The full set of records must be printed exactly as given.
Exercise material Start Marker
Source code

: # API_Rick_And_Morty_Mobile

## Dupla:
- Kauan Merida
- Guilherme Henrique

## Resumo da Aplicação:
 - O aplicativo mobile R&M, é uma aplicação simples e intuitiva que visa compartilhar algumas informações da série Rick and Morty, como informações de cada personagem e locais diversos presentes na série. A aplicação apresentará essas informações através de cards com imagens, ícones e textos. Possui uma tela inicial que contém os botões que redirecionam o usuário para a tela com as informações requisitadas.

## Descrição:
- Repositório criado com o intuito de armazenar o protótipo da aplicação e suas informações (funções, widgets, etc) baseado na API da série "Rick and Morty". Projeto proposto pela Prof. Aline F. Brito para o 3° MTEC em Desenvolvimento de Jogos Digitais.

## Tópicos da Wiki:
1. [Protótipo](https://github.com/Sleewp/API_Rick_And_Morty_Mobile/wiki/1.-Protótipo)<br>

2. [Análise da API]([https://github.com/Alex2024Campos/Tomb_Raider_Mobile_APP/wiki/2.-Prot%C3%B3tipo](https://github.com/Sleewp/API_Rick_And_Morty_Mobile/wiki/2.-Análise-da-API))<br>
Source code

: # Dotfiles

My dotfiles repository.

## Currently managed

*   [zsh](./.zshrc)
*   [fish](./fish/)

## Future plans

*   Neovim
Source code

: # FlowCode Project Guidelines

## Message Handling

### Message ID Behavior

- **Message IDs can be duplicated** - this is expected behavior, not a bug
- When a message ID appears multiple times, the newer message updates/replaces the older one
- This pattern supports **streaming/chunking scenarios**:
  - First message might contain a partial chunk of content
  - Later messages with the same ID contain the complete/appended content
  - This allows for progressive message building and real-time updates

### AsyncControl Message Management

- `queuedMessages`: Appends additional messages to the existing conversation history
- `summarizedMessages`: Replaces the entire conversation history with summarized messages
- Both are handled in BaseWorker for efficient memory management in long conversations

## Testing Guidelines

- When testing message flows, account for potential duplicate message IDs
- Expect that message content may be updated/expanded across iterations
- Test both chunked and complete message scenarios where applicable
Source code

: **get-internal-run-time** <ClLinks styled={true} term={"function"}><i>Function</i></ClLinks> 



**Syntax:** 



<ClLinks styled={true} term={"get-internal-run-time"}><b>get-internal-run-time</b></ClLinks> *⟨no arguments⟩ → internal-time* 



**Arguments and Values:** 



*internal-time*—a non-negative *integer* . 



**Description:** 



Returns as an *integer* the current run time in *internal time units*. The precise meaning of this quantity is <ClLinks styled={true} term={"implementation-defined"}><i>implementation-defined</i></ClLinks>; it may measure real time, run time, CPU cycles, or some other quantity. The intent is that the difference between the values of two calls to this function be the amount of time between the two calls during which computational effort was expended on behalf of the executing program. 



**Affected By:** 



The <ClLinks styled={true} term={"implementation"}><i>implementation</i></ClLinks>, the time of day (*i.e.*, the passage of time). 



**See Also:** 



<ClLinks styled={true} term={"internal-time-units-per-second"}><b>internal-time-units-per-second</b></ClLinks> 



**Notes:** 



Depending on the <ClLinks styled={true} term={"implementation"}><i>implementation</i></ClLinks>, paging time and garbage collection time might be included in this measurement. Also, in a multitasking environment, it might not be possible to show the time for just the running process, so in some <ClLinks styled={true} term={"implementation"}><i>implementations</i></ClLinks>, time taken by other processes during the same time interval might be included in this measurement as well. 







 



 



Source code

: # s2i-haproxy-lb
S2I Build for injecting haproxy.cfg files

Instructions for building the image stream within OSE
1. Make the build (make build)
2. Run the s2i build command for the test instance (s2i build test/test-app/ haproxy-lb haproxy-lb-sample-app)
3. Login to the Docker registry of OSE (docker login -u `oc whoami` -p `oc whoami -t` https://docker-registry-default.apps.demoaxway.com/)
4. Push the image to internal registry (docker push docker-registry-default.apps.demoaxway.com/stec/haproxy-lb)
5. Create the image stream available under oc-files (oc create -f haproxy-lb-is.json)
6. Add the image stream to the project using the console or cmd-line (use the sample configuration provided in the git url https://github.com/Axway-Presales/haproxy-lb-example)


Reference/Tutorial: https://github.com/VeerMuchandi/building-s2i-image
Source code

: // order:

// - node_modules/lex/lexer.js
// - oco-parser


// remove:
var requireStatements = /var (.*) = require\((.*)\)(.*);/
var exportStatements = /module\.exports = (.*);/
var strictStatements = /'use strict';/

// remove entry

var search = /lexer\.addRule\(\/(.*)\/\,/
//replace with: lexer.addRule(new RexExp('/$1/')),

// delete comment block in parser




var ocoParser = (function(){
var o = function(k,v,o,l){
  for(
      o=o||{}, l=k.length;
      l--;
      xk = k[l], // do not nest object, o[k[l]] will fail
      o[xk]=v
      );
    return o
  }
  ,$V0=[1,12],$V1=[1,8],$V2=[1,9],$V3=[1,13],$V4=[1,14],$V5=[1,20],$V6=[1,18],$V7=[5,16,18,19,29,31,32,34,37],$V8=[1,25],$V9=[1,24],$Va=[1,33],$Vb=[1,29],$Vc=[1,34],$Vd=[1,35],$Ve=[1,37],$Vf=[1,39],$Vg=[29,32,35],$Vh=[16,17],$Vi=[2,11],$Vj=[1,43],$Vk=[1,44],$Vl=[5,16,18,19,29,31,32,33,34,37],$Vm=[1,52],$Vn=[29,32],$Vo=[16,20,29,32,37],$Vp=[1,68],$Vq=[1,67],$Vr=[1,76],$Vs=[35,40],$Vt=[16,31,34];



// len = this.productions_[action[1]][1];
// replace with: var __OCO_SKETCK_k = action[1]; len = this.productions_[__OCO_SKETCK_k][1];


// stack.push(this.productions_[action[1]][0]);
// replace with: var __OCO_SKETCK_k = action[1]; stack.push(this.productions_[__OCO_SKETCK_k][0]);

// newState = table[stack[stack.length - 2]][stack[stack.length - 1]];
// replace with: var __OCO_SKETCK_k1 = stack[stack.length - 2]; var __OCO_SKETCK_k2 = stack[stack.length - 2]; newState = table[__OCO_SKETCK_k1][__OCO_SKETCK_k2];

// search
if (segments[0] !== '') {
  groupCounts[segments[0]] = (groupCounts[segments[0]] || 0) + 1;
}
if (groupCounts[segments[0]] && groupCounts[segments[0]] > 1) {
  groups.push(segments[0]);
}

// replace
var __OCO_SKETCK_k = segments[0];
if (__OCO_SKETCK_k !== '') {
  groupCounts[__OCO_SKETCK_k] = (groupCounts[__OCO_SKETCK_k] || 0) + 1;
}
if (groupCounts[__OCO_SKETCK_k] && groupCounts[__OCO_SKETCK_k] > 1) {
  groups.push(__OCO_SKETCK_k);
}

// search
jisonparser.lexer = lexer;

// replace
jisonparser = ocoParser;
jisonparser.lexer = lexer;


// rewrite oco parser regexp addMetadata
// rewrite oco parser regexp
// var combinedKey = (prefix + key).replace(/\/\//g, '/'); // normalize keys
Exercise material End Marker
▶ **Reply to the task**:
Source code

: # API_Rick_And_Morty_Mobile

## Dupla:
- Kauan Merida
- Guilherme Henrique

## Resumo da Aplicação:
 - O aplicativo mobile R&M, é uma aplicação simples e intuitiva que visa compartilhar algumas informações da série Rick and Morty, como informações de cada personagem e locais diversos presentes na série. A aplicação apresentará essas informações através de cards com imagens, ícones e textos. Possui uma tela inicial que contém os botões que redirecionam o usuário para a tela com as informações requisitadas.

## Descrição:
- Repositório criado com o intuito de armazenar o protótipo da aplicação e suas informações (funções, widgets, etc) baseado na API da série "Rick and Morty". Projeto proposto pela Prof. Aline F. Brito para o 3° MTEC em Desenvolvimento de Jogos Digitais.

## Tópicos da Wiki:
1. [Protótipo](https://github.com/Sleewp/API_Rick_And_Morty_Mobile/wiki/1.-Protótipo)<br>

2. [Análise da API]([https://github.com/Alex2024Campos/Tomb_Raider_Mobile_APP/wiki/2.-Prot%C3%B3tipo](https://github.com/Sleewp/API_Rick_And_Morty_Mobile/wiki/2.-Análise-da-API))<br>
Source code

: # Dotfiles

My dotfiles repository.

## Currently managed

*   [zsh](./.zshrc)
*   [fish](./fish/)

## Future plans

*   Neovim
Source code

: # FlowCode Project Guidelines

## Message Handling

### Message ID Behavior

- **Message IDs can be duplicated** - this is expected behavior, not a bug
- When a message ID appears multiple times, the newer message updates/replaces the older one
- This pattern supports **streaming/chunking scenarios**:
  - First message might contain a partial chunk of content
  - Later messages with the same ID contain the complete/appended content
  - This allows for progressive message building and real-time updates

### AsyncControl Message Management

- `queuedMessages`: Appends additional messages to the existing conversation history
- `summarizedMessages`: Replaces the entire conversation history with summarized messages
- Both are handled in BaseWorker for efficient memory management in long conversations

## Testing Guidelines

- When testing message flows, account for potential duplicate message IDs
- Expect that message content may be updated/expanded across iterations
- Test both chunked and complete message scenarios where applicable
Source code

: **get-internal-run-time** <ClLinks styled={true} term={"function"}><i>Function</i></ClLinks> 



**Syntax:** 



<ClLinks styled={true} term={"get-internal-run-time"}><b>get-internal-run-time</b></ClLinks> *⟨no arguments⟩ → internal-time* 



**Arguments and Values:** 



*internal-time*—a non-negative *integer* . 



**Description:** 



Returns as an *integer* the current run time in *internal time units*. The precise meaning of this quantity is <ClLinks styled={true} term={"implementation-defined"}><i>implementation-defined</i></ClLinks>; it may measure real time, run time, CPU cycles, or some other quantity. The intent is that the difference between the values of two calls to this function be the amount of time between the two calls during which computational effort was expended on behalf of the executing program. 



**Affected By:** 



The <ClLinks styled={true} term={"implementation"}><i>implementation</i></ClLinks>, the time of day (*i.e.*, the passage of time). 



**See Also:** 



<ClLinks styled={true} term={"internal-time-units-per-second"}><b>internal-time-units-per-second</b></ClLinks> 



**Notes:** 



Depending on the <ClLinks styled={true} term={"implementation"}><i>implementation</i></ClLinks>, paging time and garbage collection time might be included in this measurement. Also, in a multitasking environment, it might not be possible to show the time for just the running process, so in some <ClLinks styled={true} term={"implementation"}><i>implementations</i></ClLinks>, time taken by other processes during the same time interval might be included in this measurement as well. 







 



 



Source code

: # s2i-haproxy-lb
S2I Build for injecting haproxy.cfg files

Instructions for building the image stream within OSE
1. Make the build (make build)
2. Run the s2i build command for the test instance (s2i build test/test-app/ haproxy-lb haproxy-lb-sample-app)
3. Login to the Docker registry of OSE (docker login -u `oc whoami` -p `oc whoami -t` https://docker-registry-default.apps.demoaxway.com/)
4. Push the image to internal registry (docker push docker-registry-default.apps.demoaxway.com/stec/haproxy-lb)
5. Create the image stream available under oc-files (oc create -f haproxy-lb-is.json)
6. Add the image stream to the project using the console or cmd-line (use the sample configuration provided in the git url https://github.com/Axway-Presales/haproxy-lb-example)


Reference/Tutorial: https://github.com/VeerMuchandi/building-s2i-image
Source code

: // order:

// - node_modules/lex/lexer.js
// - oco-parser


// remove:
var requireStatements = /var (.*) = require\((.*)\)(.*);/
var exportStatements = /module\.exports = (.*);/
var strictStatements = /'use strict';/

// remove entry

var search = /lexer\.addRule\(\/(.*)\/\,/
//replace with: lexer.addRule(new RexExp('/$1/')),

// delete comment block in parser




var ocoParser = (function(){
var o = function(k,v,o,l){
  for(
      o=o||{}, l=k.length;
      l--;
      xk = k[l], // do not nest object, o[k[l]] will fail
      o[xk]=v
      );
    return o
  }
  ,$V0=[1,12],$V1=[1,8],$V2=[1,9],$V3=[1,13],$V4=[1,14],$V5=[1,20],$V6=[1,18],$V7=[5,16,18,19,29,31,32,34,37],$V8=[1,25],$V9=[1,24],$Va=[1,33],$Vb=[1,29],$Vc=[1,34],$Vd=[1,35],$Ve=[1,37],$Vf=[1,39],$Vg=[29,32,35],$Vh=[16,17],$Vi=[2,11],$Vj=[1,43],$Vk=[1,44],$Vl=[5,16,18,19,29,31,32,33,34,37],$Vm=[1,52],$Vn=[29,32],$Vo=[16,20,29,32,37],$Vp=[1,68],$Vq=[1,67],$Vr=[1,76],$Vs=[35,40],$Vt=[16,31,34];



// len = this.productions_[action[1]][1];
// replace with: var __OCO_SKETCK_k = action[1]; len = this.productions_[__OCO_SKETCK_k][1];


// stack.push(this.productions_[action[1]][0]);
// replace with: var __OCO_SKETCK_k = action[1]; stack.push(this.productions_[__OCO_SKETCK_k][0]);

// newState = table[stack[stack.length - 2]][stack[stack.length - 1]];
// replace with: var __OCO_SKETCK_k1 = stack[stack.length - 2]; var __OCO_SKETCK_k2 = stack[stack.length - 2]; newState = table[__OCO_SKETCK_k1][__OCO_SKETCK_k2];

// search
if (segments[0] !== '') {
  groupCounts[segments[0]] = (groupCounts[segments[0]] || 0) + 1;
}
if (groupCounts[segments[0]] && groupCounts[segments[0]] > 1) {
  groups.push(segments[0]);
}

// replace
var __OCO_SKETCK_k = segments[0];
if (__OCO_SKETCK_k !== '') {
  groupCounts[__OCO_SKETCK_k] = (groupCounts[__OCO_SKETCK_k] || 0) + 1;
}
if (groupCounts[__OCO_SKETCK_k] && groupCounts[__OCO_SKETCK_k] > 1) {
  groups.push(__OCO_SKETCK_k);
}

// search
jisonparser.lexer = lexer;

// replace
jisonparser = ocoParser;
jisonparser.lexer = lexer;


// rewrite oco parser regexp addMetadata
// rewrite oco parser regexp
// var combinedKey = (prefix + key).replace(/\/\//g, '/'); // normalize keys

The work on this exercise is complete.